## INPUT DATA
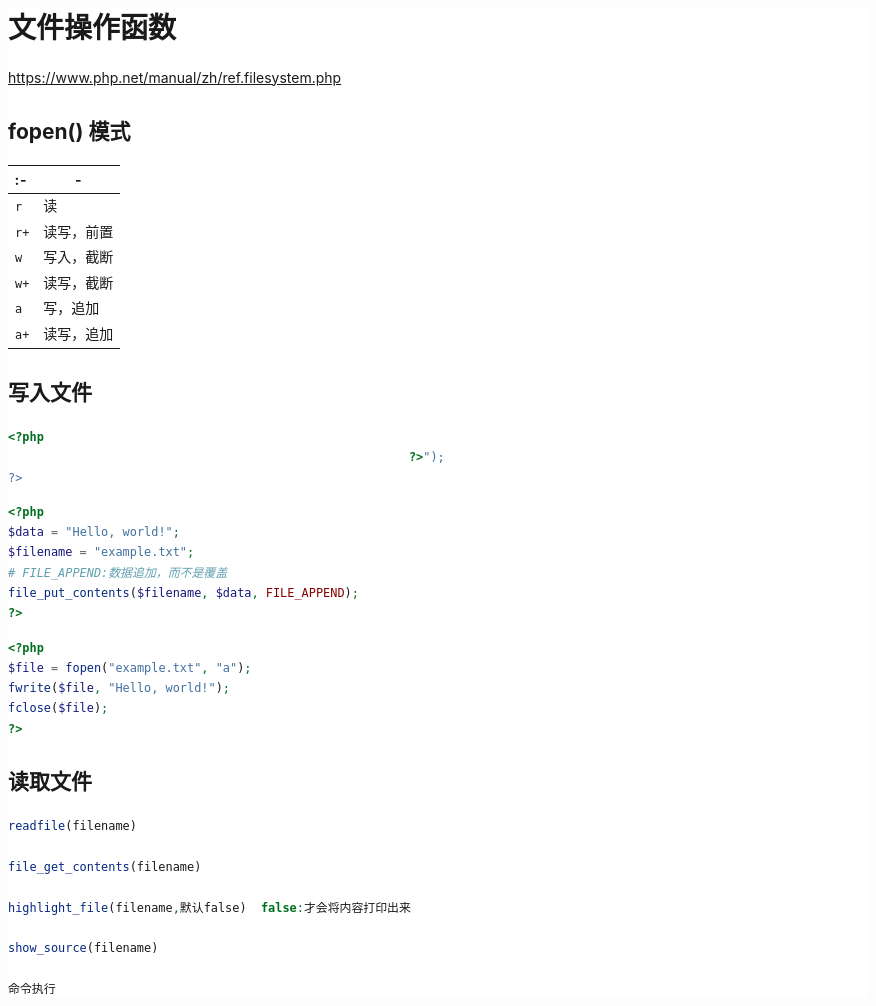 



# 文件操作函数

https://www.php.net/manual/zh/ref.filesystem.php

## fopen() 模式

| :-   | -          |
| :--- | ---------- |
| `r`  | 读         |
| `r+` | 读写，前置 |
| `w`  | 写入，截断 |
| `w+` | 读写，截断 |
| `a`  | 写，追加   |
| `a+` | 读写，追加 |



## 写入文件

```php
<?php
                                                        ?>");
?>
```

```php
<?php
$data = "Hello, world!";
$filename = "example.txt";
# FILE_APPEND:数据追加，而不是覆盖
file_put_contents($filename, $data, FILE_APPEND);
?>
```

```php
<?php
$file = fopen("example.txt", "a");
fwrite($file, "Hello, world!");
fclose($file);
?>
```

## 读取文件

```php
readfile(filename)

file_get_contents(filename)

highlight_file(filename,默认false)  false:才会将内容打印出来

show_source(filename)
    
命令执行
```
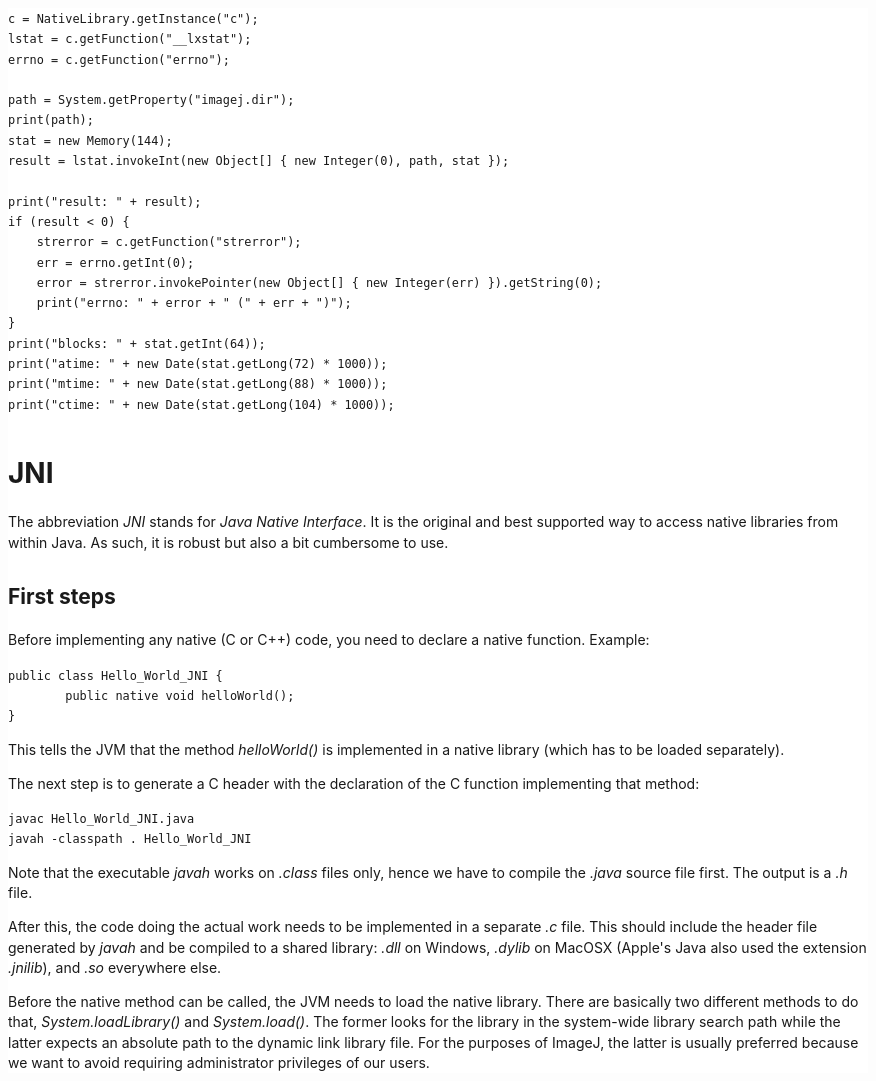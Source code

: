     c = NativeLibrary.getInstance("c");
    lstat = c.getFunction("__lxstat");
    errno = c.getFunction("errno");

    path = System.getProperty("imagej.dir");
    print(path);
    stat = new Memory(144);
    result = lstat.invokeInt(new Object[] { new Integer(0), path, stat });

    print("result: " + result);
    if (result < 0) {
        strerror = c.getFunction("strerror");
        err = errno.getInt(0);
        error = strerror.invokePointer(new Object[] { new Integer(err) }).getString(0);
        print("errno: " + error + " (" + err + ")");
    }
    print("blocks: " + stat.getInt(64));
    print("atime: " + new Date(stat.getLong(72) * 1000));
    print("mtime: " + new Date(stat.getLong(88) * 1000));
    print("ctime: " + new Date(stat.getLong(104) * 1000));

JNI
===

The abbreviation *JNI* stands for *Java Native Interface*. It is the original and best supported way to access native libraries from within Java. As such, it is robust but also a bit cumbersome to use.

First steps
-----------

Before implementing any native (C or C++) code, you need to declare a native function. Example:

    public class Hello_World_JNI {
            public native void helloWorld();
    }

This tells the JVM that the method *helloWorld()* is implemented in a native library (which has to be loaded separately).

The next step is to generate a C header with the declaration of the C function implementing that method:

    javac Hello_World_JNI.java
    javah -classpath . Hello_World_JNI

Note that the executable *javah* works on *.class* files only, hence we have to compile the *.java* source file first. The output is a *.h* file.

After this, the code doing the actual work needs to be implemented in a separate *.c* file. This should include the header file generated by *javah* and be compiled to a shared library: *.dll* on Windows, *.dylib* on MacOSX (Apple's Java also used the extension *.jnilib*), and *.so* everywhere else.

Before the native method can be called, the JVM needs to load the native library. There are basically two different methods to do that, *System.loadLibrary()* and *System.load()*. The former looks for the library in the system-wide library search path while the latter expects an absolute path to the dynamic link library file. For the purposes of ImageJ, the latter is usually preferred because we want to avoid requiring administrator privileges of our users.
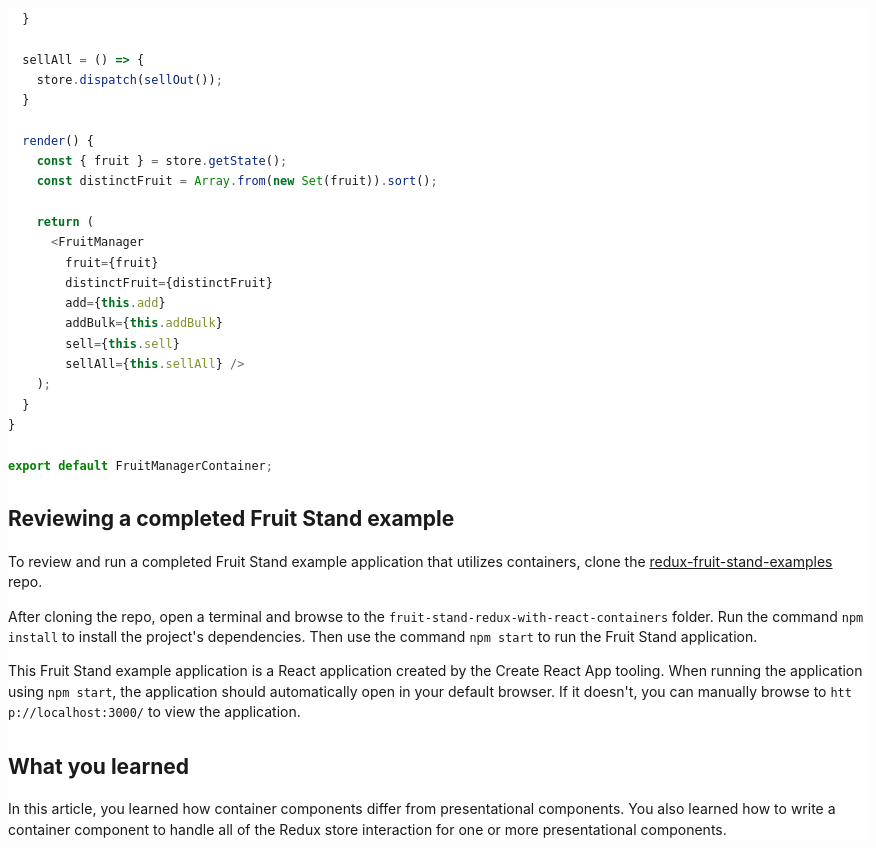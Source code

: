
 ```js
  }

  sellAll = () => {
    store.dispatch(sellOut());
  }

  render() {
    const { fruit } = store.getState();
    const distinctFruit = Array.from(new Set(fruit)).sort();

    return (
      <FruitManager
        fruit={fruit}
        distinctFruit={distinctFruit}
        add={this.add}
        addBulk={this.addBulk}
        sell={this.sell}
        sellAll={this.sellAll} />
    );
  }
}

export default FruitManagerContainer;
```

## Reviewing a completed Fruit Stand example

To review and run a completed Fruit Stand example application that utilizes
containers, clone the [redux-fruit-stand-examples] repo.

After cloning the repo, open a terminal and browse to the
`fruit-stand-redux-with-react-containers` folder. Run the command `npm install`
to install the project's dependencies. Then use the command `npm start` to run
the Fruit Stand application.

This Fruit Stand example application is a React application created by the
Create React App tooling. When running the application using `npm start`, the
application should automatically open in your default browser. If it doesn't,
you can manually browse to `http://localhost:3000/` to view the application.

## What you learned

In this article, you learned how container components differ from presentational
components. You also learned how to write a container component to handle all of
the Redux store interaction for one or more presentational components.

[wikipedia-separation-of-concerns]: https://en.wikipedia.org/wiki/Separation_of_concerns
[react-redux]: https://react-redux.js.org/
[redux-fruit-stand-examples]: https://github.com/appacademy-starters/redux-fruit-stand-examples
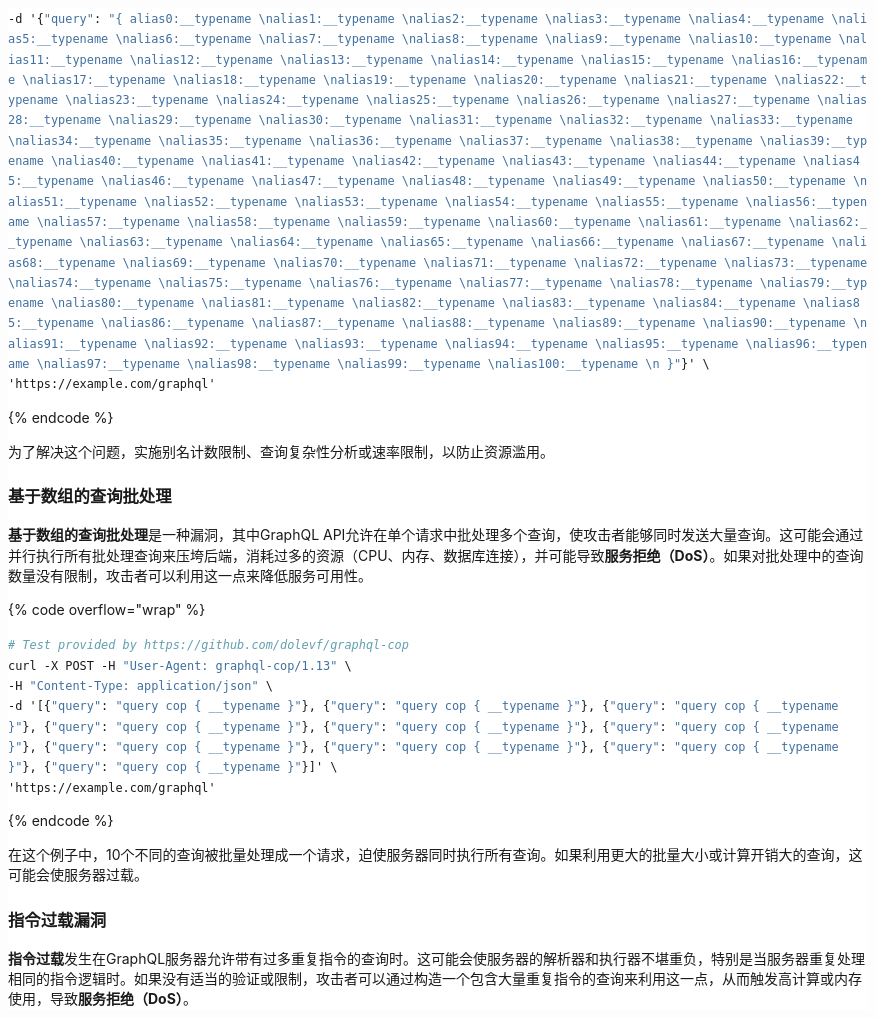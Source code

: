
 ```graphql
-d '{"query": "{ alias0:__typename \nalias1:__typename \nalias2:__typename \nalias3:__typename \nalias4:__typename \nalias5:__typename \nalias6:__typename \nalias7:__typename \nalias8:__typename \nalias9:__typename \nalias10:__typename \nalias11:__typename \nalias12:__typename \nalias13:__typename \nalias14:__typename \nalias15:__typename \nalias16:__typename \nalias17:__typename \nalias18:__typename \nalias19:__typename \nalias20:__typename \nalias21:__typename \nalias22:__typename \nalias23:__typename \nalias24:__typename \nalias25:__typename \nalias26:__typename \nalias27:__typename \nalias28:__typename \nalias29:__typename \nalias30:__typename \nalias31:__typename \nalias32:__typename \nalias33:__typename \nalias34:__typename \nalias35:__typename \nalias36:__typename \nalias37:__typename \nalias38:__typename \nalias39:__typename \nalias40:__typename \nalias41:__typename \nalias42:__typename \nalias43:__typename \nalias44:__typename \nalias45:__typename \nalias46:__typename \nalias47:__typename \nalias48:__typename \nalias49:__typename \nalias50:__typename \nalias51:__typename \nalias52:__typename \nalias53:__typename \nalias54:__typename \nalias55:__typename \nalias56:__typename \nalias57:__typename \nalias58:__typename \nalias59:__typename \nalias60:__typename \nalias61:__typename \nalias62:__typename \nalias63:__typename \nalias64:__typename \nalias65:__typename \nalias66:__typename \nalias67:__typename \nalias68:__typename \nalias69:__typename \nalias70:__typename \nalias71:__typename \nalias72:__typename \nalias73:__typename \nalias74:__typename \nalias75:__typename \nalias76:__typename \nalias77:__typename \nalias78:__typename \nalias79:__typename \nalias80:__typename \nalias81:__typename \nalias82:__typename \nalias83:__typename \nalias84:__typename \nalias85:__typename \nalias86:__typename \nalias87:__typename \nalias88:__typename \nalias89:__typename \nalias90:__typename \nalias91:__typename \nalias92:__typename \nalias93:__typename \nalias94:__typename \nalias95:__typename \nalias96:__typename \nalias97:__typename \nalias98:__typename \nalias99:__typename \nalias100:__typename \n }"}' \
'https://example.com/graphql'
```
{% endcode %}

为了解决这个问题，实施别名计数限制、查询复杂性分析或速率限制，以防止资源滥用。

### **基于数组的查询批处理**

**基于数组的查询批处理**是一种漏洞，其中GraphQL API允许在单个请求中批处理多个查询，使攻击者能够同时发送大量查询。这可能会通过并行执行所有批处理查询来压垮后端，消耗过多的资源（CPU、内存、数据库连接），并可能导致**服务拒绝（DoS）**。如果对批处理中的查询数量没有限制，攻击者可以利用这一点来降低服务可用性。

{% code overflow="wrap" %}
```graphql
# Test provided by https://github.com/dolevf/graphql-cop
curl -X POST -H "User-Agent: graphql-cop/1.13" \
-H "Content-Type: application/json" \
-d '[{"query": "query cop { __typename }"}, {"query": "query cop { __typename }"}, {"query": "query cop { __typename }"}, {"query": "query cop { __typename }"}, {"query": "query cop { __typename }"}, {"query": "query cop { __typename }"}, {"query": "query cop { __typename }"}, {"query": "query cop { __typename }"}, {"query": "query cop { __typename }"}, {"query": "query cop { __typename }"}]' \
'https://example.com/graphql'
```
{% endcode %}

在这个例子中，10个不同的查询被批量处理成一个请求，迫使服务器同时执行所有查询。如果利用更大的批量大小或计算开销大的查询，这可能会使服务器过载。

### **指令过载漏洞**

**指令过载**发生在GraphQL服务器允许带有过多重复指令的查询时。这可能会使服务器的解析器和执行器不堪重负，特别是当服务器重复处理相同的指令逻辑时。如果没有适当的验证或限制，攻击者可以通过构造一个包含大量重复指令的查询来利用这一点，从而触发高计算或内存使用，导致**服务拒绝（DoS）**。
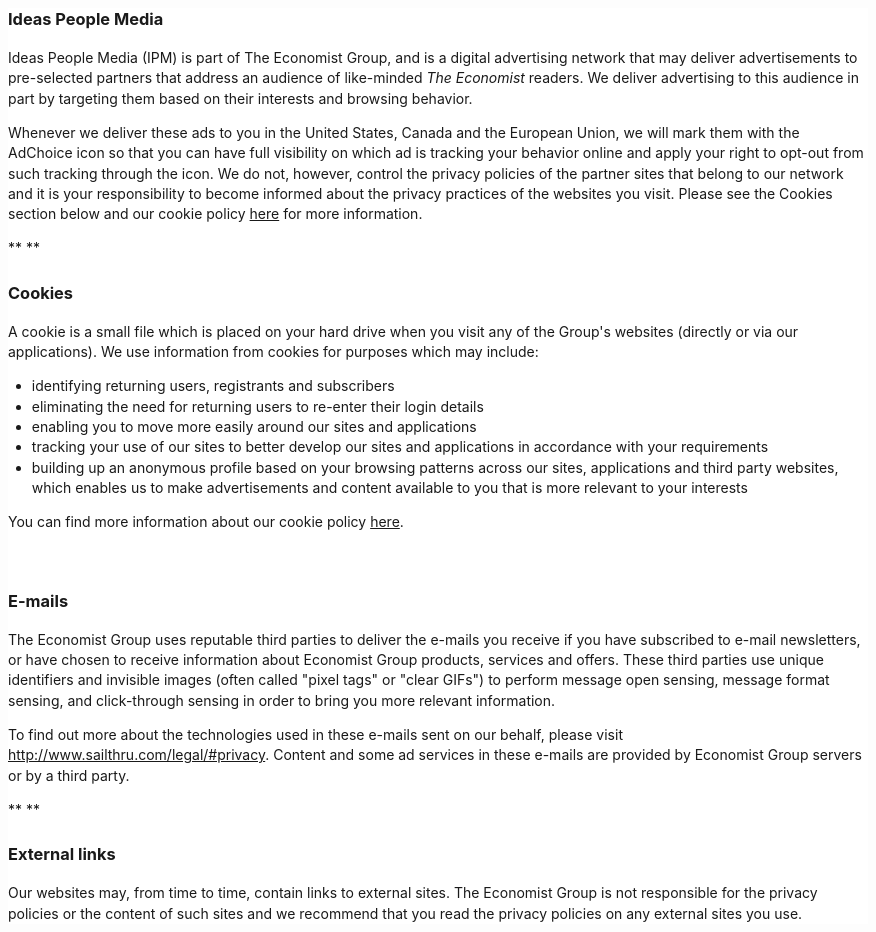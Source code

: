 ### **Ideas People Media**

Ideas People Media (IPM) is part of The Economist Group, and is a digital advertising network that may deliver advertisements to pre-selected partners that address an audience of like-minded *The Economist* readers. We deliver advertising to this audience in part by targeting them based on their interests and browsing behavior.

Whenever we deliver these ads to you in the United States, Canada and the European Union, we will mark them with the AdChoice icon so that you can have full visibility on which ad is tracking your behavior online and apply your right to opt-out from such tracking through the icon. We do not, however, control the privacy policies of the partner sites that belong to our network and it is your responsibility to become informed about the privacy practices of the websites you visit. Please see the Cookies section below and our cookie policy [here](http://www.economist.com/cookies-info) for more information.

** **

### **Cookies**

A cookie is a small file which is placed on your hard drive when you visit any of the Group's websites (directly or via our applications). We use information from cookies for purposes which may include:

-   identifying returning users, registrants and subscribers
-   eliminating the need for returning users to re-enter their login details
-   enabling you to move more easily around our sites and applications
-   tracking your use of our sites to better develop our sites and applications in accordance with your requirements
-   building up an anonymous profile based on your browsing patterns across our sites, applications and third party websites, which enables us to make advertisements and content available to you that is more relevant to your interests

You can find more information about our cookie policy [here](http://www.economist.com/cookies-info). 

 

### **E-mails**

The Economist Group uses reputable third parties to deliver the e-mails you receive if you have subscribed to e-mail newsletters, or have chosen to receive information about Economist Group products, services and offers. These third parties use unique identifiers and invisible images (often called "pixel tags" or "clear GIFs") to perform message open sensing, message format sensing, and click-through sensing in order to bring you more relevant information.

To find out more about the technologies used in these e-mails sent on our behalf, please visit <http://www.sailthru.com/legal/#privacy>. Content and some ad services in these e-mails are provided by Economist Group servers or by a third party.

** **

### **External links**

Our websites may, from time to time, contain links to external sites. The Economist Group is not responsible for the privacy policies or the content of such sites and we recommend that you read the privacy policies on any external sites you use.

## WHAT IS BEING ASKED
Please list every line of the records that contains "components".

## THE ANSWER
In this article, you learned how container components differ from presentational
components. You also learned how to write a container component to handle all of
the Redux store interaction for one or more presentational components.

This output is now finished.